(681.16) The Role of Ideonella sakaiensis PETase in the Degradation of PET Plastics: a Structural Comparison of the Wild Type and S238F/W159H Double Mutant

Poster Board Number: A503

Britney Alfieri (The Pingry School), Madeline Alfieri (The Pingry School), Miles Kelly (The Pingry School), Siyara Kilcoyne (The Pingry School), Lauren Poprik (The Pingry School), Ananya Sanyal (The Pingry School), Ally Smith (The Pingry School), Mehr Takkar (The Pingry School), Rohan Variankaval (The Pingry School), Jennifer Pousont (The Pingry School)

Polyethylene terephthalate (PET), a synthetic polymer, is one of the most commonly used plastics today and can be found in over 97% of packaging materials. PET’s durability as a plastic also makes it resistant to biodegradation. According to the National Association for PET Container Resources, only 29.1% of PET packaging waste was recycled in 2018, resulting in 27 million tons of plastic in landfills. These alarming statistics indicate a need for new technology to process discarded PET. A recently discovered bacterium, Ideonella sakaiensis 201-F6, expresses the enzyme PETase, which binds and hydrolyzes PET. The structure of PETase closely resembles enzymes in the cutinase and lipase families. Similar to cutinases, PETase has an a/β hydrolase fold, but with a more open active-site cleft.

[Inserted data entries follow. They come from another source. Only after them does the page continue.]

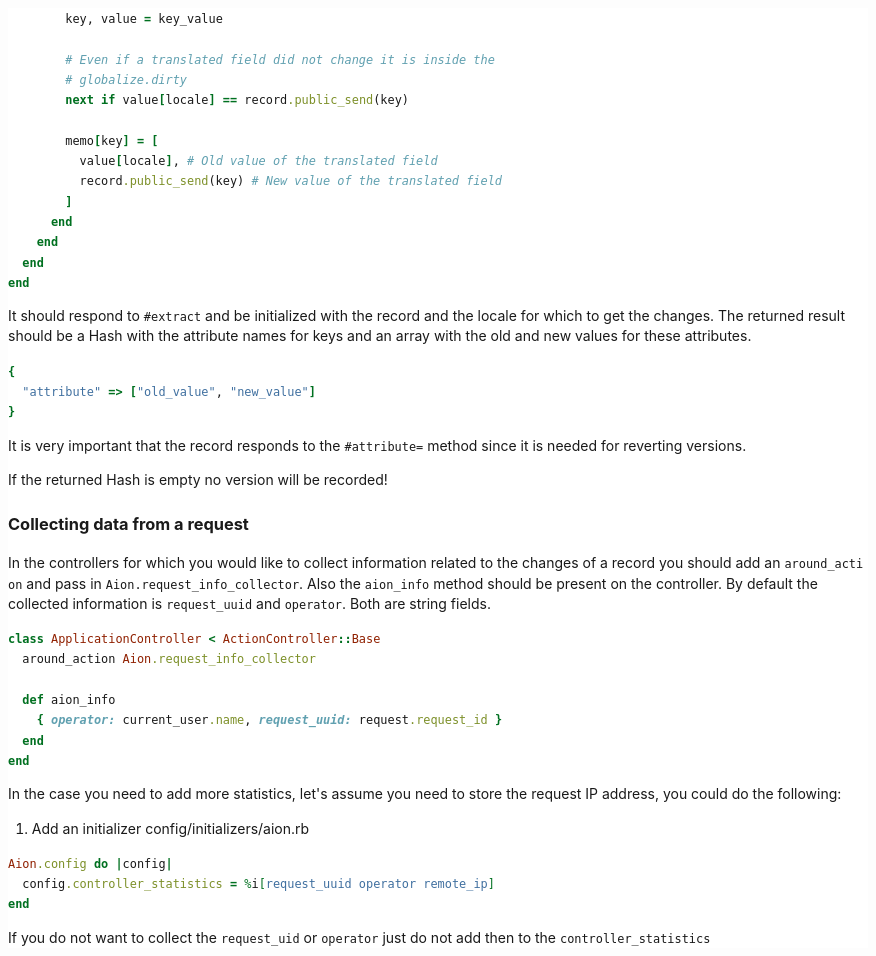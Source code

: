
```ruby
        key, value = key_value

        # Even if a translated field did not change it is inside the
        # globalize.dirty
        next if value[locale] == record.public_send(key)

        memo[key] = [
          value[locale], # Old value of the translated field
          record.public_send(key) # New value of the translated field
        ]
      end
    end
  end
end
```

It should respond to `#extract` and be initialized with the record and the locale for which to get the changes.
The returned result should be a Hash with the attribute names for keys and an array with the old and new values for these
attributes.
```ruby
{
  "attribute" => ["old_value", "new_value"]
}
```
It is very important that the record responds to the `#attribute=` method since it is needed for reverting versions.

If the returned Hash is empty no version will be recorded!

### Collecting data from a request

In the controllers for which you would like to collect information related to the changes of
a record you should add an `around_action` and pass in `Aion.request_info_collector`. Also the
`aion_info` method should be present on the controller. By default the collected information
is `request_uuid` and `operator`. Both are string fields.
```ruby
class ApplicationController < ActionController::Base
  around_action Aion.request_info_collector

  def aion_info
    { operator: current_user.name, request_uuid: request.request_id }
  end
end
```

In the case you need to add more statistics, let's assume you need to store the request IP address, you
could do the following:

1. Add an initializer config/initializers/aion.rb
```ruby
Aion.config do |config|
  config.controller_statistics = %i[request_uuid operator remote_ip]
end
```
If you do not want to collect the `request_uid` or `operator` just do not add then to the `controller_statistics`
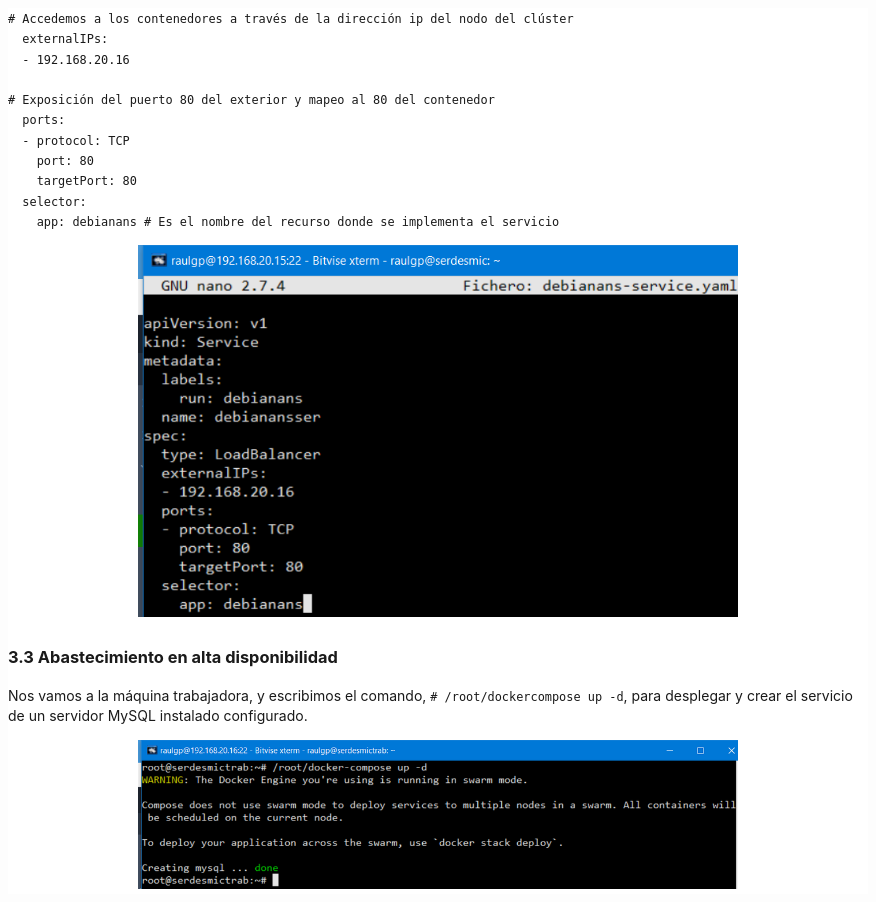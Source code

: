 	# Accedemos a los contenedores a través de la dirección ip del nodo del clúster
	  externalIPs:
	  - 192.168.20.16
	
	# Exposición del puerto 80 del exterior y mapeo al 80 del contenedor
	  ports:
	  - protocol: TCP
	    port: 80
	    targetPort: 80
	  selector:
	    app: debianans # Es el nombre del recurso donde se implementa el servicio

<div align="center">
	<img src="imagenes/Replicacion_de_contenedores/Captura7.PNG" width="600px">
</div>

### 3.3  Abastecimiento en alta disponibilidad

Nos vamos a la máquina trabajadora, y escribimos el comando, `# /root/dockercompose up -d`, para desplegar y crear el servicio de un servidor MySQL instalado configurado.

<div align="center">
	<img src="imagenes/Abastecimiento_en_alta_disponibilidad/Captura.PNG" width="600px">
</div>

The catalytic residues in the active site of PETase hydrolyze PET plastics into intermediates which are then further broken down by the enzyme MHETase. Wild type PETase breaks down crystalline PET inefficiently, due to the rigid and dense structure of this plastic. In an effort to improve PETase performance, scientists made amino acid substitutions to the PETase active site. As a result, they discovered that the S238F/W159H double mutant narrowed the binding cleft, making the enzyme more active and therefore more efficient. The Pingry School MSOE Center for BioMolecular Modeling MAPS Team used 3-D modeling and printing technology to examine structure-function relationships of the PETase wild-type and S238F/W159H double mutant. These models give an in-depth view of the structure of PETase and illustrate how it can be utilized to degrade the highly prevalent PET plastic that has littered our planet. Furthermore, comparison of the wild-type and double mutant structures provides molecular level details about structural changes that can enhance the performance of this enzyme. Gaining this perspective on PETase enzymes could lead to further advances in biotechnology solutions to the degradation of PET and related polymers.